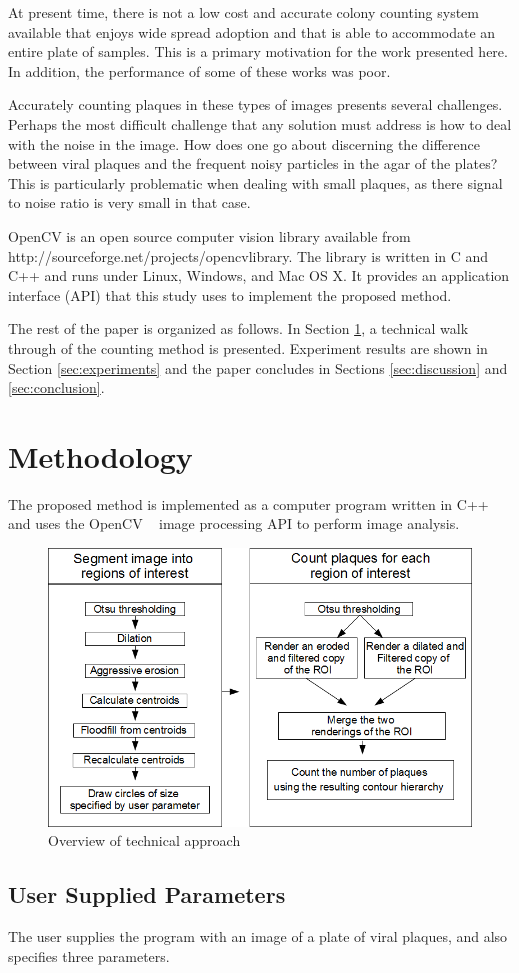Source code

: \documentclass[11pt,final,twocolumn]{IEEEtran}
\begin{document}
At present time,  there is not a low cost and  accurate colony counting system available that enjoys wide spread adoption and that is able to accommodate an entire plate of samples. This is a primary motivation for the work presented here. In addition, the performance of some of these works was poor. 

Accurately counting plaques in these types of images presents several challenges. Perhaps the most difficult challenge that any solution must address is how to deal with the noise in the image.  How does one go about discerning the difference between viral plaques and the frequent noisy particles in the agar of the plates?  This is particularly problematic when dealing with small plaques, as there signal to noise ratio is very small in that case.  

OpenCV is an open source computer vision library available from http://sourceforge.net/projects/opencvlibrary. The library is written in C and C++ and runs under Linux, Windows, and Mac OS X. It provides an application interface (API) that this study uses to implement the proposed method. 


The rest of the paper is organized as follows. In Section \ref{sec:methodology}, a technical walk through of the counting method is presented. Experiment results are shown in Section \ref{sec:experiments} and the paper concludes in Sections \ref{sec:discussion} and \ref{sec:conclusion}.


\section{Methodology}\label{sec:methodology}
The proposed method is implemented as a computer program written in C++ and uses the  OpenCV ~\cite{openCV} image processing API to perform image analysis. 

\begin{figure}[H]
\centering
\includegraphics[width=.45\textwidth]{flowchart.png}
\caption{Overview of technical approach}
\label{fig:flowchart}
\end{figure}

\subsection{User Supplied Parameters}
The user supplies the program with an image of a plate of viral plaques, and also specifies three parameters.
\end{document}
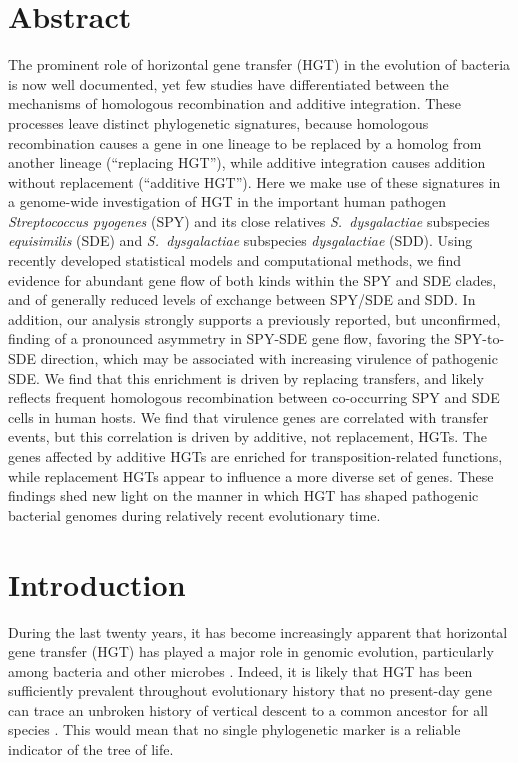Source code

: \documentclass[12pt]{article}
\begin{document}
\doublespacing

\section*{Abstract}

The prominent role of horizontal gene transfer (HGT) in the evolution of
bacteria is now well documented, yet few studies have differentiated
between the mechanisms of homologous recombination and additive integration.
These processes leave distinct phylogenetic signatures, because homologous
recombination causes a gene in one lineage to be replaced by a homolog from
another lineage (``replacing HGT''), while additive integration causes
addition without replacement (``additive HGT'').  Here we make use of these
signatures in a genome-wide investigation of HGT in the important human
pathogen {\em Streptococcus pyogenes} (SPY) and its close relatives {\em
  S.\ dysgalactiae} subspecies {\em equisimilis} (SDE) and {\em S.\
  dysgalactiae} subspecies {\em dysgalactiae} (SDD).  Using recently
developed statistical models and computational methods, we find evidence
for abundant gene flow of both kinds within the SPY and SDE clades, and of
generally reduced levels of exchange between SPY/SDE and SDD.  In addition,
our analysis strongly supports a previously reported, but unconfirmed,
finding of a pronounced asymmetry in SPY-SDE gene flow, favoring the
SPY-to-SDE direction, which may be associated with increasing virulence of
pathogenic SDE.  We find that this enrichment is driven by replacing
transfers, and likely reflects frequent homologous recombination between
co-occurring SPY and SDE cells in human hosts.  We find that virulence
genes are correlated with transfer events, but this correlation is driven
by additive, not replacement, HGTs.  The genes affected by additive HGTs
are enriched for transposition-related functions, while replacement HGTs
appear to influence a more diverse set of genes.  These findings shed new
light on the manner in which HGT has shaped pathogenic bacterial genomes
during relatively recent evolutionary time.

\thispagestyle{empty}
\clearpage

\section*{Introduction}

During the last twenty years, it has become increasingly apparent that
horizontal gene transfer (HGT) has played a major role in genomic
evolution, particularly among bacteria and other microbes
\citep{Smith1992,Smith1993,Ochman2000,Koonin2001}.  Indeed, it is likely
that HGT has been sufficiently prevalent throughout evolutionary history
that no present-day gene can trace an unbroken history of vertical descent
to a common ancestor for all species \citep{Zhaxybayeva2011}.  This would
mean that no single phylogenetic marker is a reliable indicator of the tree
of life.
\end{document}
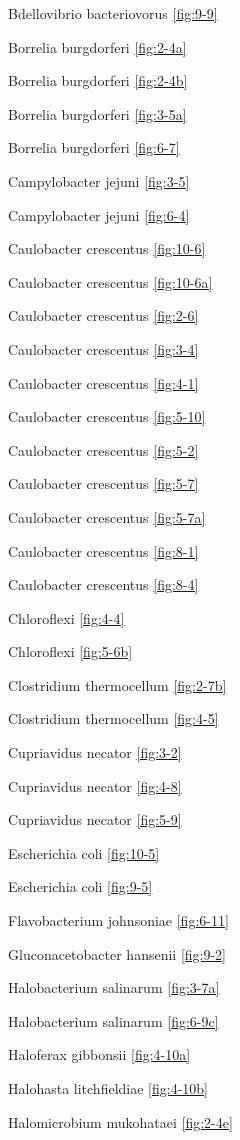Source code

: \documentclass[]{tufte-book}
\begin{document}
Bdellovibrio bacteriovorus \ref{fig:9-9}

Borrelia burgdorferi \ref{fig:2-4a}

Borrelia burgdorferi \ref{fig:2-4b}

Borrelia burgdorferi \ref{fig:3-5a}

Borrelia burgdorferi \ref{fig:6-7}

Campylobacter jejuni \ref{fig:3-5}

Campylobacter jejuni \ref{fig:6-4}

Caulobacter crescentus \ref{fig:10-6}

Caulobacter crescentus \ref{fig:10-6a}

Caulobacter crescentus \ref{fig:2-6}

Caulobacter crescentus \ref{fig:3-4}

Caulobacter crescentus \ref{fig:4-1}

Caulobacter crescentus \ref{fig:5-10}

Caulobacter crescentus \ref{fig:5-2}

Caulobacter crescentus \ref{fig:5-7}

Caulobacter crescentus \ref{fig:5-7a}

Caulobacter crescentus \ref{fig:8-1}

Caulobacter crescentus \ref{fig:8-4}

Chloroflexi \ref{fig:4-4}

Chloroflexi \ref{fig:5-6b}

Clostridium thermocellum \ref{fig:2-7b}

Clostridium thermocellum \ref{fig:4-5}

Cupriavidus necator \ref{fig:3-2}

Cupriavidus necator \ref{fig:4-8}

Cupriavidus necator \ref{fig:5-9}

Escherichia coli \ref{fig:10-5}

Escherichia coli \ref{fig:9-5}

Flavobacterium johnsoniae \ref{fig:6-11}

Gluconacetobacter hansenii \ref{fig:9-2}

Halobacterium salinarum \ref{fig:3-7a}

Halobacterium salinarum \ref{fig:6-9c}

Haloferax gibbonsii \ref{fig:4-10a}

Halohasta litchfieldiae \ref{fig:4-10b}

Halomicrobium mukohataei \ref{fig:2-4e}
\end{document}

----------

THE TASK: Set down the records again verbatim, with no pictures.

TASK OUTPUT:
Source code

: \documentclass[11pt,final,twocolumn]{IEEEtran}
\begin{document}
At present time,  there is not a low cost and  accurate colony counting system available that enjoys wide spread adoption and that is able to accommodate an entire plate of samples. This is a primary motivation for the work presented here. In addition, the performance of some of these works was poor. 

Accurately counting plaques in these types of images presents several challenges. Perhaps the most difficult challenge that any solution must address is how to deal with the noise in the image.  How does one go about discerning the difference between viral plaques and the frequent noisy particles in the agar of the plates?  This is particularly problematic when dealing with small plaques, as there signal to noise ratio is very small in that case.  

OpenCV is an open source computer vision library available from http://sourceforge.net/projects/opencvlibrary. The library is written in C and C++ and runs under Linux, Windows, and Mac OS X. It provides an application interface (API) that this study uses to implement the proposed method. 


The rest of the paper is organized as follows. In Section \ref{sec:methodology}, a technical walk through of the counting method is presented. Experiment results are shown in Section \ref{sec:experiments} and the paper concludes in Sections \ref{sec:discussion} and \ref{sec:conclusion}.


\section{Methodology}\label{sec:methodology}
The proposed method is implemented as a computer program written in C++ and uses the  OpenCV ~\cite{openCV} image processing API to perform image analysis. 

\begin{figure}[H]
\centering
\includegraphics[width=.45\textwidth]{flowchart.png}
\caption{Overview of technical approach}
\label{fig:flowchart}
\end{figure}

\subsection{User Supplied Parameters}
The user supplies the program with an image of a plate of viral plaques, and also specifies three parameters.
\end{document}
Source code

: \documentclass[12pt]{article}
\begin{document}
\doublespacing

\section*{Abstract}

The prominent role of horizontal gene transfer (HGT) in the evolution of
bacteria is now well documented, yet few studies have differentiated
between the mechanisms of homologous recombination and additive integration.
These processes leave distinct phylogenetic signatures, because homologous
recombination causes a gene in one lineage to be replaced by a homolog from
another lineage (``replacing HGT''), while additive integration causes
addition without replacement (``additive HGT'').  Here we make use of these
signatures in a genome-wide investigation of HGT in the important human
pathogen {\em Streptococcus pyogenes} (SPY) and its close relatives {\em
  S.\ dysgalactiae} subspecies {\em equisimilis} (SDE) and {\em S.\
  dysgalactiae} subspecies {\em dysgalactiae} (SDD).  Using recently
developed statistical models and computational methods, we find evidence
for abundant gene flow of both kinds within the SPY and SDE clades, and of
generally reduced levels of exchange between SPY/SDE and SDD.  In addition,
our analysis strongly supports a previously reported, but unconfirmed,
finding of a pronounced asymmetry in SPY-SDE gene flow, favoring the
SPY-to-SDE direction, which may be associated with increasing virulence of
pathogenic SDE.  We find that this enrichment is driven by replacing
transfers, and likely reflects frequent homologous recombination between
co-occurring SPY and SDE cells in human hosts.  We find that virulence
genes are correlated with transfer events, but this correlation is driven
by additive, not replacement, HGTs.  The genes affected by additive HGTs
are enriched for transposition-related functions, while replacement HGTs
appear to influence a more diverse set of genes.  These findings shed new
light on the manner in which HGT has shaped pathogenic bacterial genomes
during relatively recent evolutionary time.

\thispagestyle{empty}
\clearpage

\section*{Introduction}

During the last twenty years, it has become increasingly apparent that
horizontal gene transfer (HGT) has played a major role in genomic
evolution, particularly among bacteria and other microbes
\citep{Smith1992,Smith1993,Ochman2000,Koonin2001}.  Indeed, it is likely
that HGT has been sufficiently prevalent throughout evolutionary history
that no present-day gene can trace an unbroken history of vertical descent
to a common ancestor for all species \citep{Zhaxybayeva2011}.  This would
mean that no single phylogenetic marker is a reliable indicator of the tree
of life.
\end{document}
Source code

: \documentclass[]{tufte-book}
\begin{document}
Bdellovibrio bacteriovorus \ref{fig:9-9}

Borrelia burgdorferi \ref{fig:2-4a}

Borrelia burgdorferi \ref{fig:2-4b}

Borrelia burgdorferi \ref{fig:3-5a}

Borrelia burgdorferi \ref{fig:6-7}

Campylobacter jejuni \ref{fig:3-5}

Campylobacter jejuni \ref{fig:6-4}

Caulobacter crescentus \ref{fig:10-6}

Caulobacter crescentus \ref{fig:10-6a}

Caulobacter crescentus \ref{fig:2-6}

Caulobacter crescentus \ref{fig:3-4}

Caulobacter crescentus \ref{fig:4-1}

Caulobacter crescentus \ref{fig:5-10}

Caulobacter crescentus \ref{fig:5-2}

Caulobacter crescentus \ref{fig:5-7}

Caulobacter crescentus \ref{fig:5-7a}

Caulobacter crescentus \ref{fig:8-1}

Caulobacter crescentus \ref{fig:8-4}

Chloroflexi \ref{fig:4-4}

Chloroflexi \ref{fig:5-6b}

Clostridium thermocellum \ref{fig:2-7b}

Clostridium thermocellum \ref{fig:4-5}

Cupriavidus necator \ref{fig:3-2}

Cupriavidus necator \ref{fig:4-8}

Cupriavidus necator \ref{fig:5-9}

Escherichia coli \ref{fig:10-5}

Escherichia coli \ref{fig:9-5}

Flavobacterium johnsoniae \ref{fig:6-11}

Gluconacetobacter hansenii \ref{fig:9-2}

Halobacterium salinarum \ref{fig:3-7a}

Halobacterium salinarum \ref{fig:6-9c}

Haloferax gibbonsii \ref{fig:4-10a}

Halohasta litchfieldiae \ref{fig:4-10b}

Halomicrobium mukohataei \ref{fig:2-4e}
\end{document}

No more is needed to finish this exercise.